In [1]:
import hopsworks
import os
project = hopsworks.login()
mr = project.get_model_registry()

# get model object
model = mr.get_model("xgboost_fraud_model", version=1)

Connected. Call `.close()` to terminate connection gracefully.

Logged in to project, explore it here https://pocs.cloud.hopsworks.ai/p/125
Connected.
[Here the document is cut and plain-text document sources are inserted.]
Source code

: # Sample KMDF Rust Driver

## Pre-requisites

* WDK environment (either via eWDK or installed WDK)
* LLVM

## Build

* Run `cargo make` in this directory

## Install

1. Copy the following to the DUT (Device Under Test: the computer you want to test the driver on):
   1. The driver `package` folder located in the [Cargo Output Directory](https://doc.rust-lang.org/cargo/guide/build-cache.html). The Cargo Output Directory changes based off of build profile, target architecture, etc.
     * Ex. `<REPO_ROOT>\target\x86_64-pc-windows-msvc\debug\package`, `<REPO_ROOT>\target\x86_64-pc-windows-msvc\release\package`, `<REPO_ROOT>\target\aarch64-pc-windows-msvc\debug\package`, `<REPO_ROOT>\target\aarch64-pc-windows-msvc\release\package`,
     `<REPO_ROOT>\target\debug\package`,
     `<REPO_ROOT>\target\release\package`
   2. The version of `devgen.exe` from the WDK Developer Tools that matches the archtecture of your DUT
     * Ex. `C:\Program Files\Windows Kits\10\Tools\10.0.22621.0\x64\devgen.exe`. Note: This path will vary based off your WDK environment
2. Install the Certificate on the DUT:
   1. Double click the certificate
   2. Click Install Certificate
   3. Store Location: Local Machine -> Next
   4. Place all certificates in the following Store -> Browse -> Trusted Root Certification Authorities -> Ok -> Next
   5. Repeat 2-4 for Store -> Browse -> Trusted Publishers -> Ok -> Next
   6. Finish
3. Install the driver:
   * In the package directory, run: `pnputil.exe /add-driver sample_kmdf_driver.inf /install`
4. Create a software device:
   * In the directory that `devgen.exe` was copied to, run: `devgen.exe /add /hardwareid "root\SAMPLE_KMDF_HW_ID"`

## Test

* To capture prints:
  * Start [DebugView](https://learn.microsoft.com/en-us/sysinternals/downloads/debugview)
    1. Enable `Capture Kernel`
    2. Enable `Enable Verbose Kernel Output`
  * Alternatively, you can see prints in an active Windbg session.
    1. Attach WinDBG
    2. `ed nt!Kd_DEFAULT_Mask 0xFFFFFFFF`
Call `.close()` to terminate connection gracefully.


In [9]:
%%writefile /tmp/predict_example.py
import os
import numpy as np
import pandas as pd
import hsfs
import joblib


class Predict(object):

    def __init__(self):
        """Initializes the serving state, reads a trained model"""
        # get feature store handle
        fs_conn = hsfs.connection()
        fs = fs_conn.get_feature_store()

        # get feature view
        self.fraud_fv = fs.get_feature_view("fraud_model_fv", 1)
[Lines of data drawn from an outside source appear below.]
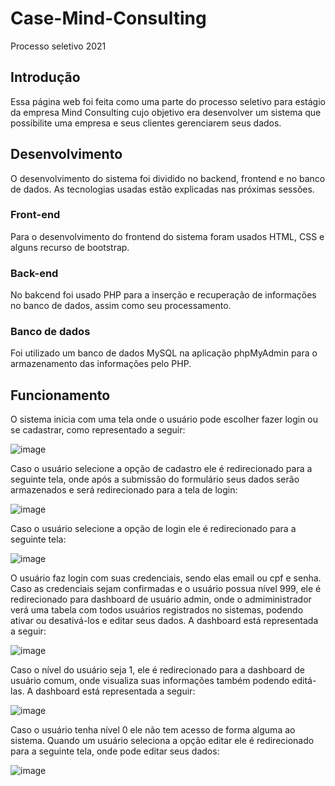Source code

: # Case-Mind-Consulting
Processo seletivo 2021
## Introdução 
Essa página web foi feita como uma parte do processo seletivo para estágio da empresa Mind Consulting cujo objetivo era desenvolver um sistema que possibilite uma empresa e seus clientes gerenciarem seus dados.
## Desenvolvimento 
O desenvolvimento do sistema foi dividido no backend, frontend e no banco de dados. As tecnologias usadas estão explicadas nas próximas sessões.
### Front-end
Para o desenvolvimento do frontend do sistema foram usados HTML, CSS e alguns recurso de bootstrap.
### Back-end
No bakcend foi usado PHP para a inserção e recuperação de informações no banco de dados, assim como seu processamento.
### Banco de dados 
Foi utilizado um banco de dados MySQL na aplicação phpMyAdmin para o armazenamento das informações pelo PHP.
## Funcionamento 
O sistema inicia com uma tela onde o usuário pode escolher fazer login ou se cadastrar, como representado a seguir: 

![image](https://user-images.githubusercontent.com/63511690/146214820-166f71ab-375b-4342-a62d-90870c61217b.png)

Caso o usuário selecione a opção de cadastro ele é redirecionado para a seguinte tela, onde após a submissão do formulário seus dados serão armazenados e será redirecionado para a tela de login:

![image](https://user-images.githubusercontent.com/63511690/146218516-8b2afa98-3e45-4d54-a75e-76e98cc2b20c.png)

Caso o usuário selecione a opção de login ele é redirecionado para a seguinte tela:

![image](https://user-images.githubusercontent.com/63511690/146215335-46bc43ea-fb24-4f78-b1a3-c9c6a7a756c9.png)

O usuário faz login com suas credenciais, sendo elas email ou cpf e senha. Caso as credenciais sejam confirmadas e o usuário possua nível 999, ele é redirecionado para dashboard de usuário admin, onde o admiministrador verá uma tabela com todos usuários registrados no sistemas, podendo ativar ou desativá-los e editar seus dados. A dashboard está representada a seguir: 

![image](https://user-images.githubusercontent.com/63511690/146217357-24283ab0-c146-4a32-b18b-981a5bcfda6e.png)

Caso o nível do usuário seja 1, ele é redirecionado para a dashboard de usuário comum, onde visualiza suas informações também podendo editá-las. A dashboard está representada a seguir: 

![image](https://user-images.githubusercontent.com/63511690/146217084-34a8c8b3-8bf2-44d9-a53d-84a790d02fa9.png)

Caso o usuário tenha nível 0 ele não tem acesso de forma alguma ao sistema. Quando um usuário seleciona a opção editar ele é redirecionado para a seguinte tela, onde pode editar seus dados: 

![image](https://user-images.githubusercontent.com/63511690/146217684-269619cc-e177-4d07-9a23-97b93a2ee549.png)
        # initialize serving
        self.fraud_fv.init_serving(1)

        # load the trained model
        self.model = joblib.load(
            os.environ["ARTIFACT_FILES_PATH"] + "/xgboost_fraud_model.pkl"
        )

        print("Initialization Complete")

    def predict(self, inputs):
        feature_vector = self.prepare_feature_vector(inputs[0])
        return self.model.predict(np.asarray(feature_vector).reshape(1, -1)).tolist()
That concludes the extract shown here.